Syrjänen, K., et al. Serological Testing in Management of Dyspeptic Patients and in Screening of Gastric Cancer Risks. (2016) J Gastrointest Disord Liver Func 2(2): 84- 88.

Copy rights

© 2016 Syrjänen, K. This is an Open access article distributed under the terms of Creative Commons Attribution 4.0 International License.

Keywords

Biomarkers; Pepsinogen-I; Pepsinogen-II; Gastrin-17; Helicobacter pylori; Serological testing; Marker panel; GastroPanel test; Gastric cancer risk; Atrophic gastritis; Antrum; Corpus; Dyspepsia; Diagnosis; Screening; Primary prevention; Autoimmune disease

Abstract

 

  The two major risk factors of gastric cancer (GC) are Helicobacter pylori (HP) infection and Atrophic gastritis (AG). It is currently possible to diagnose HP gastritis and AG reliably by using serological testing with a marker panel (GastroPanel, Biohit Oyj, Finland) of pepsinogen-I (PGI), pepsinogen-II (PGII), gastrin-17 (G-17) and HP-antibodies. In this short review, the authors make an introduction to the GastroPanel test as the first non-invasive diagnostic tool of stomach health and disease. The major areas of the test application, i.e.,
1. In the first-line diagnosis of dyspeptic symptoms, and
2. In screening of the GC risks (HP and AG) are presented.
  A short reference is made to the most recent studies validating the use of GastroPanel in different settings, including a summary of a timely meta-analysis summarizing the whole GastroPanel literature.
  Pepsinogen levels and their ratio is decreased in corpus atrophy, accompanied by elevated G-17. G-17 level also gives indication of gastric acid secretion, being low with high acid output and high when stomach is acid-free (due to PPI treatment or AG). In antrum atrophy, G-17 is low and does not respond to protein stimulation (lack of G-cells). The two main indications of GastroPanel test are:
1. First-line diagnostic test for dyspeptic complaints, and
2. Screening of asymptomatic subjects for risks of GC (HP and AG).
  GastroPanel is a test for stomach health, with excellent longitudinal negative predictive value. On the other hand, abnormal test results implicating AG do predict a significantly increased long-term risk for GC. The first meta-analysis of GastroPanel literature corroborates the statement of an international expert panel, advocating the use of GastroPanel in diagnosis and screening of AG. Noteworthy, the risk of autoimmune AG is markedly increased in patients suffering from other autoimmune diseases, including type-I diabetes, autoimmune thyroiditis, rheumatoid arthritis, inflammatory bowel disease (IBD), celiac disease and systemic lupus erythematosus. Altogether, 95 million people are estimated to suffer from these diseases in Europe alone.

Introduction

  Gastric cancer (GC) remains to be one of the most common cancers and causes of global cancer mortality; about one million new cases and 736.000 annual cancer deaths[1]. In many Western countries, GC incidence has been steadily declining, and e.g. in our country (Finland), the number of new cases has dropped since the early 1960’s from 877 to 335 among males and from 680 to 246 among women 2014[2]. The reasons for this steady decline are primarily due to life-style changes and through reduced exposure to the known risk factors of GC[2]. These known risk factors for GC include smoking, use of alcohol, dietary factors, occupational exposures, exposure to radiation and/or radiotherapy, as well as genetic predisposition in certain rare inherited syndromes[3,4]. Their different distribution among different populations explains, at least in part, the large geographic variation in the incidence of GC[1,3,4]. It is estimated that nearly 80% of GC cases among males and 70% in women are due to different life-style and environmental factors. The mediterranean type of diet has been considered as particularly healthy and clearly linked to a reduced risk of GC[5].

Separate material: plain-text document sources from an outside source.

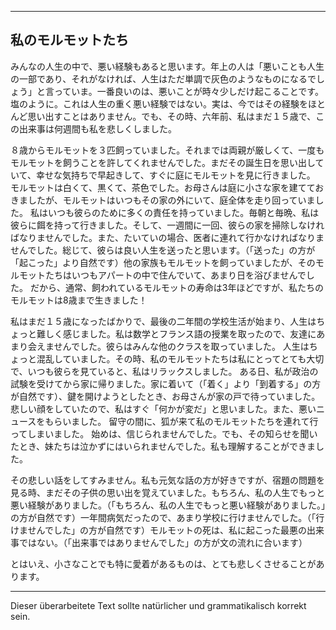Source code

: 

---

## 私のモルモットたち

みんなの人生の中で、悪い経験もあると思います。年上の人は「悪いことも人生の一部であり、それがなければ、人生はただ単調で灰色のようなものになるでしょう」と言っていま。一番良いのは、悪いことが時々少しだけ起こることです。塩のように。これは人生の重く悪い経験ではない。実は、今ではその経験をほとんど思い出すことはありません。でも、その時、六年前、私はまだ１５歳で、この出来事は何週間も私を悲しくしました。

８歳からモルモットを３匹飼っていました。それまでは両親が厳しくて、一度もモルモットを飼うことを許してくれませんでした。まだその誕生日を思い出していて、幸せな気持ちで早起きして、すぐに庭にモルモットを見に行きました。
モルモットは白くて、黒くて、茶色でした。お母さんは庭に小さな家を建てておきましたが、モルモットはいつもその家の外にいて、庭全体を走り回っていました。
  私はいつも彼らのために多くの責任を持っていました。毎朝と毎晩、私は彼らに餌を持って行きました。そして、一週間に一回、彼らの家を掃除しなければなりませんでした。また、たいていの場合、医者に連れて行かなければなりませんでした。総じて、彼らは良い人生を送ったと思います。（「送った」の方が「起こった」より自然です）他の家族もモルモットを飼っていましたが、そのモルモットたちはいつもアパートの中で住んでいて、あまり日を浴びませんでした。
だから、通常、飼われているモルモットの寿命は3年ほどですが、私たちのモルモットは8歳まで生きました！

私はまだ１５歳になったばかりで、最後の二年間の学校生活が始まり、人生はちょっと難しく感じました。私は数学とフランス語の授業を取ったので、友達にあまり会えませんでした。彼らはみんな他のクラスを取っていました。
人生はちょっと混乱していました。その時、私のモルモットたちは私にとってとても大切で、いつも彼らを見ていると、私はリラックスしました。
  ある日、私が政治の試験を受けてから家に帰りました。家に着いて（「着く」より「到着する」の方が自然です）、鍵を開けようとしたとき、お母さんが家の戸で待っていました。悲しい顔をしていたので、私はすぐ「何かが変だ」と思いました。また、悪いニュースをもらいました。
留守の間に、狐が来て私のモルモットたちを連れて行ってしまいました。
始めは、信じられませんでした。でも、その知らせを聞いたとき、妹たちは泣かずにはいられませんでした。私も理解することができました。

その悲しい話をしてすみません。私も元気な話の方が好きですが、宿題の問題を見る時、まだその子供の思い出を覚えていました。もちろん、私の人生でもっと悪い経験がありました。（「もちろん、私の人生でもっと悪い経験がありました。」の方が自然です）一年間病気だったので、あまり学校に行けませんでした。（「行けませんでした」の方が自然です）モルモットの死は、私に起こった最悪の出来事ではない。（「出来事ではありませんでした」の方が文の流れに合います）

とはいえ、小さなことでも特に愛着があるものは、とても悲しくさせることがあります。

---

Dieser überarbeitete Text sollte natürlicher und grammatikalisch korrekt sein.
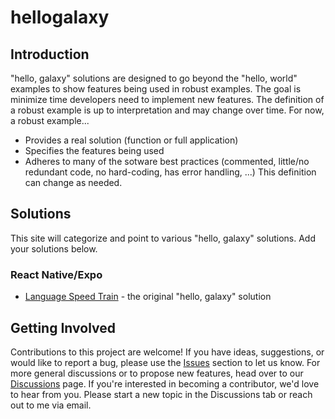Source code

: # hellogalaxy
## Introduction
"hello, galaxy" solutions are designed to go beyond the "hello, world" examples to show features being used in robust examples. The goal is minimize time developers need to implement new features.
The definition of a robust example is up to interpretation and may change over time. For now, a robust example...
- Provides a real solution (function or full application)
- Specifies the features being used
- Adheres to many of the sotware best practices (commented, little/no redundant code, no hard-coding, has error handling, ...)
This definition can change as needed.
## Solutions
This site will categorize and point to various "hello, galaxy" solutions. Add your solutions below.
### React Native/Expo
- [Language Speed Train](https://github.com/remarcotte/LanguageSpeedTrain) - the original "hello, galaxy" solution
## Getting Involved
Contributions to this project are welcome! If you have ideas, suggestions, or would like to report a bug, please use the [Issues](../../issues) section to let us know. For more general discussions or to propose new features, head over to our [Discussions](../../discussions) page.
If you're interested in becoming a contributor, we'd love to hear from you. Please start a new topic in the Discussions tab or reach out to me via email.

  In addition to the above listed (common) risk factors, there are two specific risk factors that far exceed in importance all the others in pathogenesis of GC: Helicobacter pylori (HP) infection and atrophic gastritis (AG)[3,6,7]. Both of these risk factors can be identified in a simple blood test, which is based on the simultaneous measurement of four stomach-specific biomarkers that characterize the structure and function of the gastric mucosa. This same marker panel is equally applicable as the firstline diagnostic test in patients with dyspeptic symptoms, with potential to replace the invasive gastroscopy in this diagnostic algorithm[8,9].

 

H. pylori and atrophic gastritis
  As early as in 1994, the International Agency for Research on Cancer (IARC, Lyon; a WHO agency) concluded that the accumulated scientific evidence is sufficient to declare HP as a human carcinogen[10]. This bacterium primarily infects the gastric mucosa, which, if uneradicated develops AG in about half of the affected patients. Although HP itself is not directly carcinogenic, AG is the single most potent risk factor of GC[3,7,11]. In some 5 - 10% of the patients with HP infection, mucosal atrophy is moderate or severe, and the risk of GC increases in parallel with the severity of AG: compared with healthy stomach, the risk is 2 - 5 times higher in those with only chronic HP gastritis but up to 90-fold in patients with severe AG both in the corpus and antrum (pan-gastritis)[3].

  The other main histological type of GC (intestinal type) develops in atrophic mucosa through various degrees of dysplasia (mild, moderate, severe), which are often accompanied by intestinal meta-plasia(IM). This pathogenetic chain of events is known as the Correa cascade[3]. It is important to recall that this cascade can often (but not always) be interrupted by appropriate early treatment of HP infection[3,4,11,12]. AG is the single most important risk condition for GC[3,7,13,14]. Based on the Updated Sydney System classification (USS), AG is classified by its topographic location in the stomach (antrum, corpus, or both) as AGA, AGC or AGpan, respectively[15].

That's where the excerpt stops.